The Domestic Trade War

The US economy is being decimated in an undeclared war by the federal reserve and its subsidiary, the federal government.   Income  taxes are like putting molasses in a clock.   Income taxes didn’t even exist before the fed was established and the federal govt did just fine with income from tariffs and other domestic economic cultivation.  The grace commission under reagan discovered that 100% of income taxes are spent on interest on the fraudulent “national debt” (part of the double-whammy imposed by the fed, the other being imposed inflation) and on general fraud waste and abuse.

Remember the old movies about the ignorant uneducated hillbillies chasing off the “revenuers” who were there to collect income taxes?    The hillbillies knew what was going on far better than americans do today.

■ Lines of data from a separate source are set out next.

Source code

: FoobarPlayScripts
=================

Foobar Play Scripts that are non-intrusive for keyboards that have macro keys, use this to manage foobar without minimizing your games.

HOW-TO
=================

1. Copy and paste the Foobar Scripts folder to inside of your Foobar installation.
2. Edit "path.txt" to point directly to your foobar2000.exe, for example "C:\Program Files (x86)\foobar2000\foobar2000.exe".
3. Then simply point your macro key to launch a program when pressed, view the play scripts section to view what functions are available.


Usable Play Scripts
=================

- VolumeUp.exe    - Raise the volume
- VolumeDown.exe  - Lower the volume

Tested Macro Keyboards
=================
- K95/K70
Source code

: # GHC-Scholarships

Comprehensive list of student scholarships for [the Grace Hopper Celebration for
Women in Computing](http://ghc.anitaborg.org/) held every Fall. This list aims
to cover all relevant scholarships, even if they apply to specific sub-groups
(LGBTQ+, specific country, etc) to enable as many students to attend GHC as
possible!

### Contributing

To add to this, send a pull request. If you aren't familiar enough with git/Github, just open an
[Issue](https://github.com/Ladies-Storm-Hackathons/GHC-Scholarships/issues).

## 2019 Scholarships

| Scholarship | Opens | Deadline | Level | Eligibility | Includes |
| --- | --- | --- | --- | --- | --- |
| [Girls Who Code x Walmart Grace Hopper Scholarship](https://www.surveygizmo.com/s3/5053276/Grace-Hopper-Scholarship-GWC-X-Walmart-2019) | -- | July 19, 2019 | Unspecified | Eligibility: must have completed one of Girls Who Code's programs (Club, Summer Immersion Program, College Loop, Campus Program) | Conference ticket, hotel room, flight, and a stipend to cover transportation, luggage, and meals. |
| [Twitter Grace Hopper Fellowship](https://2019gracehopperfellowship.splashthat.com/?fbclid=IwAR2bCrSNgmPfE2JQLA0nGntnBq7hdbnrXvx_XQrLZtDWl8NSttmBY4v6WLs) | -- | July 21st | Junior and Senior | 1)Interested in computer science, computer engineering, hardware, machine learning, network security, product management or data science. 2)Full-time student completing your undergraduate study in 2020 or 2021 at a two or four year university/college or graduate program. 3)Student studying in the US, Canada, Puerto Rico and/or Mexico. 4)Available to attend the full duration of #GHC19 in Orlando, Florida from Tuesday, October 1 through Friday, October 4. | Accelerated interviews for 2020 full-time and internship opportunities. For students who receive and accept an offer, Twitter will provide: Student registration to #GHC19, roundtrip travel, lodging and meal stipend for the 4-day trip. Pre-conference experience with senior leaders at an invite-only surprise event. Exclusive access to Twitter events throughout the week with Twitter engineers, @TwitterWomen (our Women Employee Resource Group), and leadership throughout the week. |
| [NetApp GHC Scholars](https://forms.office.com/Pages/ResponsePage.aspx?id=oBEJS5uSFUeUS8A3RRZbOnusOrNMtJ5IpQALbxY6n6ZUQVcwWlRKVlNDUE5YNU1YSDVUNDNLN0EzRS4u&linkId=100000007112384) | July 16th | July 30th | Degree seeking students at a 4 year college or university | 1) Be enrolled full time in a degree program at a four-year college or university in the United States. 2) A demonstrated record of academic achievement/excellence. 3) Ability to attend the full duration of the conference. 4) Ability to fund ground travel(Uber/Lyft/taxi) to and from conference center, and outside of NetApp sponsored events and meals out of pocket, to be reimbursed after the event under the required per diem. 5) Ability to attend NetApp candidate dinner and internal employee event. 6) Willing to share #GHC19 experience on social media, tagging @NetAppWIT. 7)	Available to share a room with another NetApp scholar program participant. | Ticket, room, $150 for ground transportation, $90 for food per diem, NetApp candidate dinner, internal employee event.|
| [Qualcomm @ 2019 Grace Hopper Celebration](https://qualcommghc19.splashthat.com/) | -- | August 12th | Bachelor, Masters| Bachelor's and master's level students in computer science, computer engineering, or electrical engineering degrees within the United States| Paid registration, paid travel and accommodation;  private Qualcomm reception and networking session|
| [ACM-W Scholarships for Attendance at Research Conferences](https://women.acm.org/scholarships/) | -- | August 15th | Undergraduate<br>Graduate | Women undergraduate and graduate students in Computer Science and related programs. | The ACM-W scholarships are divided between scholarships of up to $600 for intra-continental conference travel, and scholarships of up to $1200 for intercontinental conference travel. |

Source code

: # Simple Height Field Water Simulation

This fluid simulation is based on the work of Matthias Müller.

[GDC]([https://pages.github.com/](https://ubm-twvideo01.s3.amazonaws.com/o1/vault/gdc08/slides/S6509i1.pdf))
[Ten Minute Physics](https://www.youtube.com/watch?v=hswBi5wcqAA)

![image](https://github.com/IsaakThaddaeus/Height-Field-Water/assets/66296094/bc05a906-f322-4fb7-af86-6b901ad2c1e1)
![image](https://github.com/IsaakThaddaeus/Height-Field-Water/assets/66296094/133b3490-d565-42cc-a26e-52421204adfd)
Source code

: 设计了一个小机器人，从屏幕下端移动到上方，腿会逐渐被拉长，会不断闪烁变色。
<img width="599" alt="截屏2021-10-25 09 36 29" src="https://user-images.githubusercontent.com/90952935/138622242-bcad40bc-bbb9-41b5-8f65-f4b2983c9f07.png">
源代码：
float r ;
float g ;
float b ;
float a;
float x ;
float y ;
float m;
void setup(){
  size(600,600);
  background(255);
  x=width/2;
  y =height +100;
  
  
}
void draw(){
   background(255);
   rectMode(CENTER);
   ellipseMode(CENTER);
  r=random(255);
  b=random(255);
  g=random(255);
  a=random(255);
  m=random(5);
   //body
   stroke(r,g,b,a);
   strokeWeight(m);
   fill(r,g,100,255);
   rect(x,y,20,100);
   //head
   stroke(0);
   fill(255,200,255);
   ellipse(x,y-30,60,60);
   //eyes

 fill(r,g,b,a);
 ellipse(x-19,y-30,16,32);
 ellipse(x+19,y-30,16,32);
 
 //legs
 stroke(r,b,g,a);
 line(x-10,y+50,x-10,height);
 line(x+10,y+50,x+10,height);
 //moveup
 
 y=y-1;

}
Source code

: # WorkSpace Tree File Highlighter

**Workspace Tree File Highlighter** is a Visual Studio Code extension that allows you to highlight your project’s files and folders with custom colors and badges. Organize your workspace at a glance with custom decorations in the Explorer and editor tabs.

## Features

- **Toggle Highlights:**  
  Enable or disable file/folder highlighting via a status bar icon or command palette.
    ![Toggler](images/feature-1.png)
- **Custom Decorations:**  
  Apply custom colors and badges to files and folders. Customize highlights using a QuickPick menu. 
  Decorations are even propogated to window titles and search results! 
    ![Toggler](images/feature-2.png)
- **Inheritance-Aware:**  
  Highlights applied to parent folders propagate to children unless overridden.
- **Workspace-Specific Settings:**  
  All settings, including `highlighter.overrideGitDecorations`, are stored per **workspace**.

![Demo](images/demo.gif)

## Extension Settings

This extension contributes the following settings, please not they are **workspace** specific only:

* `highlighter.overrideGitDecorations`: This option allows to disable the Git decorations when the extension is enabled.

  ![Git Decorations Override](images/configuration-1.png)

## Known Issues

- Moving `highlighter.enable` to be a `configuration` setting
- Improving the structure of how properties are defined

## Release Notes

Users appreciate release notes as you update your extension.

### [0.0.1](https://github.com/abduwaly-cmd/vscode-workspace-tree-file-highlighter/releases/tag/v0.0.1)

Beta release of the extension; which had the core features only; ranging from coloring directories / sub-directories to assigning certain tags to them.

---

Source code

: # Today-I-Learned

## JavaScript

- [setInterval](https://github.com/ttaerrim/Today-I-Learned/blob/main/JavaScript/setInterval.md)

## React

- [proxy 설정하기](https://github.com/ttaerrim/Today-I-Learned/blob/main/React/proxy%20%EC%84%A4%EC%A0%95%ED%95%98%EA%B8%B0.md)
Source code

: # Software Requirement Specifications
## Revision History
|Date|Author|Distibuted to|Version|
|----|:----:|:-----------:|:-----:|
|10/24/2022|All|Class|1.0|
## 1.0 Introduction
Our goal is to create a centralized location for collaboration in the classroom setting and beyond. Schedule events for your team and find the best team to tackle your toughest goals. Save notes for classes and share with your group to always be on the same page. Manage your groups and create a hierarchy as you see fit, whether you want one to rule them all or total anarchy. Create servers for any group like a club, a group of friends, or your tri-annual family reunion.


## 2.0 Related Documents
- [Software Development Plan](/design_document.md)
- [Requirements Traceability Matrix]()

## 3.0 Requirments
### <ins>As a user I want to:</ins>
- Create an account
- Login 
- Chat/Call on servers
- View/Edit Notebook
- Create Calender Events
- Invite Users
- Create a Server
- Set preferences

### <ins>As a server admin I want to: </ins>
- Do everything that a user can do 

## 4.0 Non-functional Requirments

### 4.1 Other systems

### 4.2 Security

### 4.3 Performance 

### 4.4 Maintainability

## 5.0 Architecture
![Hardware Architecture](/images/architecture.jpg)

This guy puts capital gains and dividend taxes on the same level as income and sales taxes for some reason.   Taxing the former does nothing to inhibit domestic trade and exempting them exacerbates the concentration of wealth which has the effect of removing money from the economy into bank vaults.   But otherwise he has a good point.  We don’t have to rely on the kindness of strangers to save ourselves from destitution.    We just need to stop shooting ourselves in the foot.

A cursory glance at the WTO proceedings for applying tariffs and counter-tariffs as well as the many unintended consequences of managed trade, even if they are pro-American, show that this problem needs to be solved at a higher level, outside the paradigm of government-managed trade.

The solution is to radically liberalize trade, but not only internationally—the liberalization of domestic trade is more important.

Domestic trade? Mainstream economics and the mainstream media have indoctrinated us to believe that only nations trade. However, as with all aggregate economic statistics, this is nonsense. It is private companies and private individuals who trade, and it doesn’t really matter whether this is domestic or international.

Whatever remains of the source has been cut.